[ASSIGNMENT]:
In full and without deviation, write out the entries that follow.

[SUPPLIED ENTRIES]:
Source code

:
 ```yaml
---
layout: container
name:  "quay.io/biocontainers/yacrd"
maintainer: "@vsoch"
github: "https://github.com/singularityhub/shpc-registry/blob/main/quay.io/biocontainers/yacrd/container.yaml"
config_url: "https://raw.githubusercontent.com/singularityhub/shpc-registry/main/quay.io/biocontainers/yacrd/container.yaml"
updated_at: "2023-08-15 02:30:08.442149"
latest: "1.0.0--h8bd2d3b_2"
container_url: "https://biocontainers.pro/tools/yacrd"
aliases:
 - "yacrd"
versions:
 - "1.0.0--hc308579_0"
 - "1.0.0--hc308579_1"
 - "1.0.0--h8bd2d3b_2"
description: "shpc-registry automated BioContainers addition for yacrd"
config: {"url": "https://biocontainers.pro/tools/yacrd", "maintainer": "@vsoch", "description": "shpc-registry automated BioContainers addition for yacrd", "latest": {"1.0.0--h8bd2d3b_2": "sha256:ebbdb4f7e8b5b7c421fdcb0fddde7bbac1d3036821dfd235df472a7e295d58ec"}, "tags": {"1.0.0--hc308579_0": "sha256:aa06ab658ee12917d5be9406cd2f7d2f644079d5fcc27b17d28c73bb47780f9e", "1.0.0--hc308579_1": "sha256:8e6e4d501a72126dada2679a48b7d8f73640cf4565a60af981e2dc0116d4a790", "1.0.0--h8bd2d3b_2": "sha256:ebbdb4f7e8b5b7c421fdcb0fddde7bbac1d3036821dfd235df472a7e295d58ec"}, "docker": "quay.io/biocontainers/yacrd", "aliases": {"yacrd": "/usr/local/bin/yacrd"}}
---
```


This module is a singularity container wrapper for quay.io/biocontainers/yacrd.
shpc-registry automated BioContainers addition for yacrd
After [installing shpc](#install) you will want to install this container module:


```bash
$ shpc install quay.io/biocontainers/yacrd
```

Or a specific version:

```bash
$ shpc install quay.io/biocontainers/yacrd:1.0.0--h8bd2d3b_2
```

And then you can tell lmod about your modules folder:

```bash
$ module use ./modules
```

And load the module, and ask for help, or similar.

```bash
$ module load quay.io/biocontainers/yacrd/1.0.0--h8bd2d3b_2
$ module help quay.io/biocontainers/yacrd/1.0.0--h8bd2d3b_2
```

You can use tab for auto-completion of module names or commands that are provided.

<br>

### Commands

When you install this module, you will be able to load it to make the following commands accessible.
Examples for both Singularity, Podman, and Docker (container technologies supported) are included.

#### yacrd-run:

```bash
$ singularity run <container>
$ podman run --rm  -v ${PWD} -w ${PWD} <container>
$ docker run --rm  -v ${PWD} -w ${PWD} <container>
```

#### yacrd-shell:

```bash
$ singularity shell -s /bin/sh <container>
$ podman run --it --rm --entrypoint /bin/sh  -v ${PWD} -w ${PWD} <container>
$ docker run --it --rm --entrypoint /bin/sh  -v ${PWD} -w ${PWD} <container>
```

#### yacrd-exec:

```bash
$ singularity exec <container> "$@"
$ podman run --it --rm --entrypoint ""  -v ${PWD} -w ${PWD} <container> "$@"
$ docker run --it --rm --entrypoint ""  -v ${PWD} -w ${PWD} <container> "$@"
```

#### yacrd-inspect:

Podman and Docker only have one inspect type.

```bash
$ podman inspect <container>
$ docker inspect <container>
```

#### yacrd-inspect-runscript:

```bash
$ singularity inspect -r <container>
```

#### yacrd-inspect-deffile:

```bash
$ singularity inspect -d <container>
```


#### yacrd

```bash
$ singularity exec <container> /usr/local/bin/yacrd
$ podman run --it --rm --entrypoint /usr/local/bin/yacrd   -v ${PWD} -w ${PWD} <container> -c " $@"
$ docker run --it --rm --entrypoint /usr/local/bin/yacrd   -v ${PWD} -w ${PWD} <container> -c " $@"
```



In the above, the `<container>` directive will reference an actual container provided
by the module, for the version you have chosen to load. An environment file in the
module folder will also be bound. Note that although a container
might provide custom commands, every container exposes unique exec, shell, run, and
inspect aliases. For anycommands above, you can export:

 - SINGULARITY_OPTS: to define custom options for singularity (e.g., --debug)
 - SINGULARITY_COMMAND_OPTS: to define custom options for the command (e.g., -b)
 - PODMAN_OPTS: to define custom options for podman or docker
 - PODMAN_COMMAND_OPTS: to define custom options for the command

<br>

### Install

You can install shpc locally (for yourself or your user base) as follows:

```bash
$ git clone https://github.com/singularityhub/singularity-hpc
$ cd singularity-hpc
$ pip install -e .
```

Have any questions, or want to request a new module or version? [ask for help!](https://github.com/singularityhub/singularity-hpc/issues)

[ANSWER BELOW]:
Source code

:
 ```yaml
---
layout: container
name:  "quay.io/biocontainers/yacrd"
maintainer: "@vsoch"
github: "https://github.com/singularityhub/shpc-registry/blob/main/quay.io/biocontainers/yacrd/container.yaml"
config_url: "https://raw.githubusercontent.com/singularityhub/shpc-registry/main/quay.io/biocontainers/yacrd/container.yaml"
updated_at: "2023-08-15 02:30:08.442149"
latest: "1.0.0--h8bd2d3b_2"
container_url: "https://biocontainers.pro/tools/yacrd"
aliases:
 - "yacrd"
versions:
 - "1.0.0--hc308579_0"
 - "1.0.0--hc308579_1"
 - "1.0.0--h8bd2d3b_2"
description: "shpc-registry automated BioContainers addition for yacrd"
config: {"url": "https://biocontainers.pro/tools/yacrd", "maintainer": "@vsoch", "description": "shpc-registry automated BioContainers addition for yacrd", "latest": {"1.0.0--h8bd2d3b_2": "sha256:ebbdb4f7e8b5b7c421fdcb0fddde7bbac1d3036821dfd235df472a7e295d58ec"}, "tags": {"1.0.0--hc308579_0": "sha256:aa06ab658ee12917d5be9406cd2f7d2f644079d5fcc27b17d28c73bb47780f9e", "1.0.0--hc308579_1": "sha256:8e6e4d501a72126dada2679a48b7d8f73640cf4565a60af981e2dc0116d4a790", "1.0.0--h8bd2d3b_2": "sha256:ebbdb4f7e8b5b7c421fdcb0fddde7bbac1d3036821dfd235df472a7e295d58ec"}, "docker": "quay.io/biocontainers/yacrd", "aliases": {"yacrd": "/usr/local/bin/yacrd"}}
---
```


This module is a singularity container wrapper for quay.io/biocontainers/yacrd.
shpc-registry automated BioContainers addition for yacrd
After [installing shpc](#install) you will want to install this container module:


```bash
$ shpc install quay.io/biocontainers/yacrd
```

Or a specific version:

```bash
$ shpc install quay.io/biocontainers/yacrd:1.0.0--h8bd2d3b_2
```

And then you can tell lmod about your modules folder:

```bash
$ module use ./modules
```

And load the module, and ask for help, or similar.

```bash
$ module load quay.io/biocontainers/yacrd/1.0.0--h8bd2d3b_2
$ module help quay.io/biocontainers/yacrd/1.0.0--h8bd2d3b_2
```

You can use tab for auto-completion of module names or commands that are provided.

<br>

### Commands

When you install this module, you will be able to load it to make the following commands accessible.
Examples for both Singularity, Podman, and Docker (container technologies supported) are included.

#### yacrd-run:

```bash
$ singularity run <container>
$ podman run --rm  -v ${PWD} -w ${PWD} <container>
$ docker run --rm  -v ${PWD} -w ${PWD} <container>
```

#### yacrd-shell:

```bash
$ singularity shell -s /bin/sh <container>
$ podman run --it --rm --entrypoint /bin/sh  -v ${PWD} -w ${PWD} <container>
$ docker run --it --rm --entrypoint /bin/sh  -v ${PWD} -w ${PWD} <container>
```

#### yacrd-exec:

```bash
$ singularity exec <container> "$@"
$ podman run --it --rm --entrypoint ""  -v ${PWD} -w ${PWD} <container> "$@"
$ docker run --it --rm --entrypoint ""  -v ${PWD} -w ${PWD} <container> "$@"
```

#### yacrd-inspect:

Podman and Docker only have one inspect type.

```bash
$ podman inspect <container>
$ docker inspect <container>
```

#### yacrd-inspect-runscript:

```bash
$ singularity inspect -r <container>
```

#### yacrd-inspect-deffile:

```bash
$ singularity inspect -d <container>
```


#### yacrd

```bash
$ singularity exec <container> /usr/local/bin/yacrd
$ podman run --it --rm --entrypoint /usr/local/bin/yacrd   -v ${PWD} -w ${PWD} <container> -c " $@"
$ docker run --it --rm --entrypoint /usr/local/bin/yacrd   -v ${PWD} -w ${PWD} <container> -c " $@"
```



In the above, the `<container>` directive will reference an actual container provided
by the module, for the version you have chosen to load. An environment file in the
module folder will also be bound. Note that although a container
might provide custom commands, every container exposes unique exec, shell, run, and
inspect aliases. For anycommands above, you can export:

 - SINGULARITY_OPTS: to define custom options for singularity (e.g., --debug)
 - SINGULARITY_COMMAND_OPTS: to define custom options for the command (e.g., -b)
 - PODMAN_OPTS: to define custom options for podman or docker
 - PODMAN_COMMAND_OPTS: to define custom options for the command

<br>

### Install

You can install shpc locally (for yourself or your user base) as follows:

```bash
$ git clone https://github.com/singularityhub/singularity-hpc
$ cd singularity-hpc
$ pip install -e .
```

Have any questions, or want to request a new module or version? [ask for help!](https://github.com/singularityhub/singularity-hpc/issues)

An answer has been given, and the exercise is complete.